### Records for this exercise

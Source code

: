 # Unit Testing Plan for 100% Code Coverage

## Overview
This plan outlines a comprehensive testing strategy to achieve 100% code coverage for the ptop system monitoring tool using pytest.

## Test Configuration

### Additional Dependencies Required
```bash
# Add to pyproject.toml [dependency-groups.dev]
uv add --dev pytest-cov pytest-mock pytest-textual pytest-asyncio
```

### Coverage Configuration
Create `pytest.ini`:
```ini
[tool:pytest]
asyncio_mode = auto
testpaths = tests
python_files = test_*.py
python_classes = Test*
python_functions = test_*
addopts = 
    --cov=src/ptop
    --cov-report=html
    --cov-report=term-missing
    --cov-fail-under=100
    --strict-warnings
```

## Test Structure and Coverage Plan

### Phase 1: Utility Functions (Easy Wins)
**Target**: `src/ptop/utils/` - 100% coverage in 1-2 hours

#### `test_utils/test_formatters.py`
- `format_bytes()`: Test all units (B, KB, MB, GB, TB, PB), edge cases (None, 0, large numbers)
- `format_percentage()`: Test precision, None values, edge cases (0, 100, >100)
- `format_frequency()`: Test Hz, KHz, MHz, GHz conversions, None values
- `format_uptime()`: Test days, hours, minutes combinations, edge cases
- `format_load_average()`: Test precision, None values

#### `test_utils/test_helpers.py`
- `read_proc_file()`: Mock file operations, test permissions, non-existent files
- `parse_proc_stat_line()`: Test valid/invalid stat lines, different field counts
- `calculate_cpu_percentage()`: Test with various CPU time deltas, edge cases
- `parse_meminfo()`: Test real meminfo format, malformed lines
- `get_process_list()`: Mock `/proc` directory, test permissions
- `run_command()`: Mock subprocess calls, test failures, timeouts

==

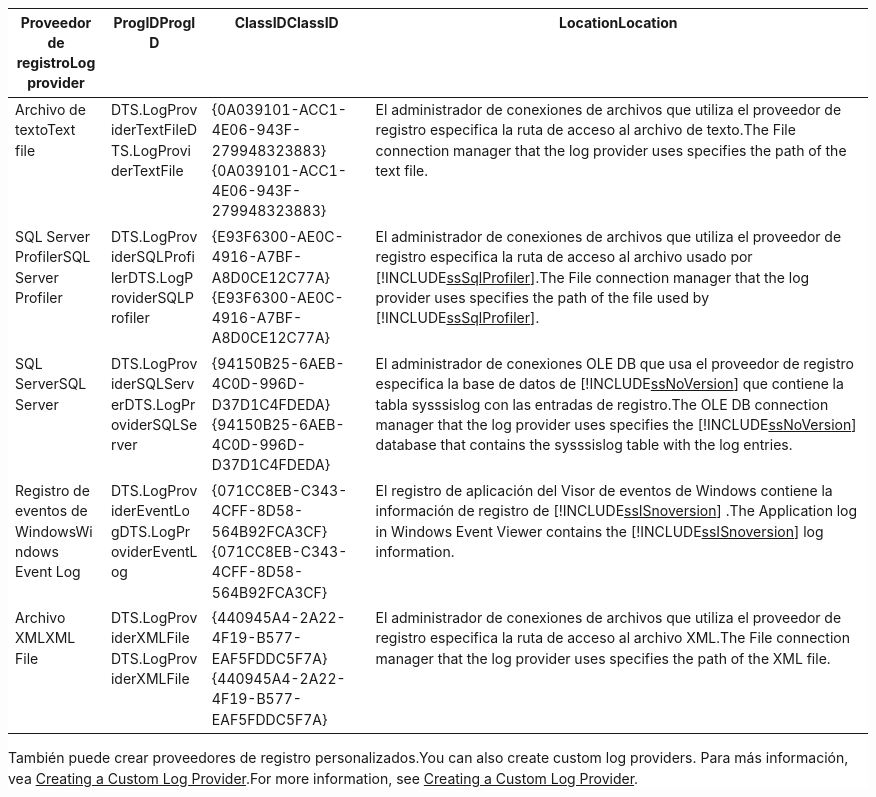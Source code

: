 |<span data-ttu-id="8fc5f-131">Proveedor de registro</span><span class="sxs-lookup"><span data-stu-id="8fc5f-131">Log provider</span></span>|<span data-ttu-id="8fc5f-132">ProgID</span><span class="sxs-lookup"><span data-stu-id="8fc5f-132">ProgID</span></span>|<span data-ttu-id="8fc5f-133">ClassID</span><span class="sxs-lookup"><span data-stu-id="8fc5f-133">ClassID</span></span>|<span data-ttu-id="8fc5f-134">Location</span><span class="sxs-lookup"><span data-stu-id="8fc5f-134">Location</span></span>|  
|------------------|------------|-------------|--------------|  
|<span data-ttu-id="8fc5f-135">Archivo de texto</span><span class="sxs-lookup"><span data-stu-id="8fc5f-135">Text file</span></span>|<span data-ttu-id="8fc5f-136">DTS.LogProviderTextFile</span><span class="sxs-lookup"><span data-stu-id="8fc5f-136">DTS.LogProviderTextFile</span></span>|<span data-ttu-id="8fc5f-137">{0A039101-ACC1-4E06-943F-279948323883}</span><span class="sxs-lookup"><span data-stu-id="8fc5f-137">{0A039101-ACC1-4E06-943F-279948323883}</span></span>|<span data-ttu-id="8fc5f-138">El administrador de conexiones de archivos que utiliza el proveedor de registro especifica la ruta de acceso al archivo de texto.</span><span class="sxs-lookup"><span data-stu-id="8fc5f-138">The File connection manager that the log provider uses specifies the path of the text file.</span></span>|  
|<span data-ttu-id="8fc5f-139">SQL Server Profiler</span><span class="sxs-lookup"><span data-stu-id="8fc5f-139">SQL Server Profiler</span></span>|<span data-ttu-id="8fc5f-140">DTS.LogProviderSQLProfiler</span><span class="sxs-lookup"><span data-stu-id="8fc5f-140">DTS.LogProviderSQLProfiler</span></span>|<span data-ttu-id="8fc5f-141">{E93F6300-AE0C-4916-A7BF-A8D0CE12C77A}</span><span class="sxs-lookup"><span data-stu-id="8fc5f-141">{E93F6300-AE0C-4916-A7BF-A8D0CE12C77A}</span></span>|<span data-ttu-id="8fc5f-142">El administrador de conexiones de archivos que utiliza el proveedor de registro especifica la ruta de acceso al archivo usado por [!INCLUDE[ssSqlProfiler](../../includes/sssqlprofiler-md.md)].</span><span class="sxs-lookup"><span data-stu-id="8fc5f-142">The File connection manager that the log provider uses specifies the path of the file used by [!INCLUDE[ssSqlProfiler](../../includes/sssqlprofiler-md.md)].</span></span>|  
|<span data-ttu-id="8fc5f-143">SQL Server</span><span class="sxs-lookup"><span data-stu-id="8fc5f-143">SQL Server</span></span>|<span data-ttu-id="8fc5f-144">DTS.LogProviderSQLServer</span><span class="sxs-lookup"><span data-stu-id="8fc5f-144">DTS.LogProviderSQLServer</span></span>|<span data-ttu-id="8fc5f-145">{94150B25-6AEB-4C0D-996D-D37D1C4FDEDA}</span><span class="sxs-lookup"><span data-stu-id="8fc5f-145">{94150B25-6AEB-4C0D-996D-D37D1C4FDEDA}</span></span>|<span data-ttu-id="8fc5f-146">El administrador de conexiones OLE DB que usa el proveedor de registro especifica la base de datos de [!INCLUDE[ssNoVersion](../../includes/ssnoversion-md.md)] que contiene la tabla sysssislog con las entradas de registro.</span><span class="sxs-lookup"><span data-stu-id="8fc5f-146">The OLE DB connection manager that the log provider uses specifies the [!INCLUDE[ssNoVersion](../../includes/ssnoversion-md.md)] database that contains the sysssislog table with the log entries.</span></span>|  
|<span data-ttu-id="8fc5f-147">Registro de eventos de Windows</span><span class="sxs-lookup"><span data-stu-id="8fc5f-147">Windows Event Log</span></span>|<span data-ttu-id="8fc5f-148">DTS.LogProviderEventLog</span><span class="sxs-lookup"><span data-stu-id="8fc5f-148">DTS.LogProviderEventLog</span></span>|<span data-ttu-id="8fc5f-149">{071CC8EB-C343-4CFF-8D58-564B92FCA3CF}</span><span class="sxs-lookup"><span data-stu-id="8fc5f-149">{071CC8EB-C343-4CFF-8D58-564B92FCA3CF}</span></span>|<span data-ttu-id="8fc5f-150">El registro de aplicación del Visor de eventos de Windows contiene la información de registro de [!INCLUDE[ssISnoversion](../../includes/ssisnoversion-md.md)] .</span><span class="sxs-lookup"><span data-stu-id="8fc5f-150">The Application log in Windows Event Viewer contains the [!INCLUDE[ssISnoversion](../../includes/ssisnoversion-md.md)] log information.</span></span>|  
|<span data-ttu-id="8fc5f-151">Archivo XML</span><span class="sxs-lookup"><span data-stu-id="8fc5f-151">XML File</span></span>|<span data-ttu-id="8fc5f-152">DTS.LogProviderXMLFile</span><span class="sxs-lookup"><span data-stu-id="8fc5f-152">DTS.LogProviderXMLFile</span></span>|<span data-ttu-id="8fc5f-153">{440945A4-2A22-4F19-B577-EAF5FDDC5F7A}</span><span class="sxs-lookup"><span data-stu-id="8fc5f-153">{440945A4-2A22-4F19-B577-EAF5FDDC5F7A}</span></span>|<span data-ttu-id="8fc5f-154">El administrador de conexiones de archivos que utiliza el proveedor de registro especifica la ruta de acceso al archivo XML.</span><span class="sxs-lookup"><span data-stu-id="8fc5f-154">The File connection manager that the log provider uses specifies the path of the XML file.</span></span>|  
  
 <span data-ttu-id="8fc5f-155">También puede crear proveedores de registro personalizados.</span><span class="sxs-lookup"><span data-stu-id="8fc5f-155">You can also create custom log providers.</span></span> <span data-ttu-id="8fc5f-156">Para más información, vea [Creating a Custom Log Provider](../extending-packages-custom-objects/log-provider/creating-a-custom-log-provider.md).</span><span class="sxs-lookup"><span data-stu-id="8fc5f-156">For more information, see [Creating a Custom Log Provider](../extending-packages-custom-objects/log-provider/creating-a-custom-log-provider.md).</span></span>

### Exercise prompt
Search the entries above for the string "None". Copy each line that holds it.

### Answer space
- `format_bytes()`: Test all units (B, KB, MB, GB, TB, PB), edge cases (None, 0, large numbers)
- `format_percentage()`: Test precision, None values, edge cases (0, 100, >100)
- `format_frequency()`: Test Hz, KHz, MHz, GHz conversions, None values
- `format_load_average()`: Test precision, None values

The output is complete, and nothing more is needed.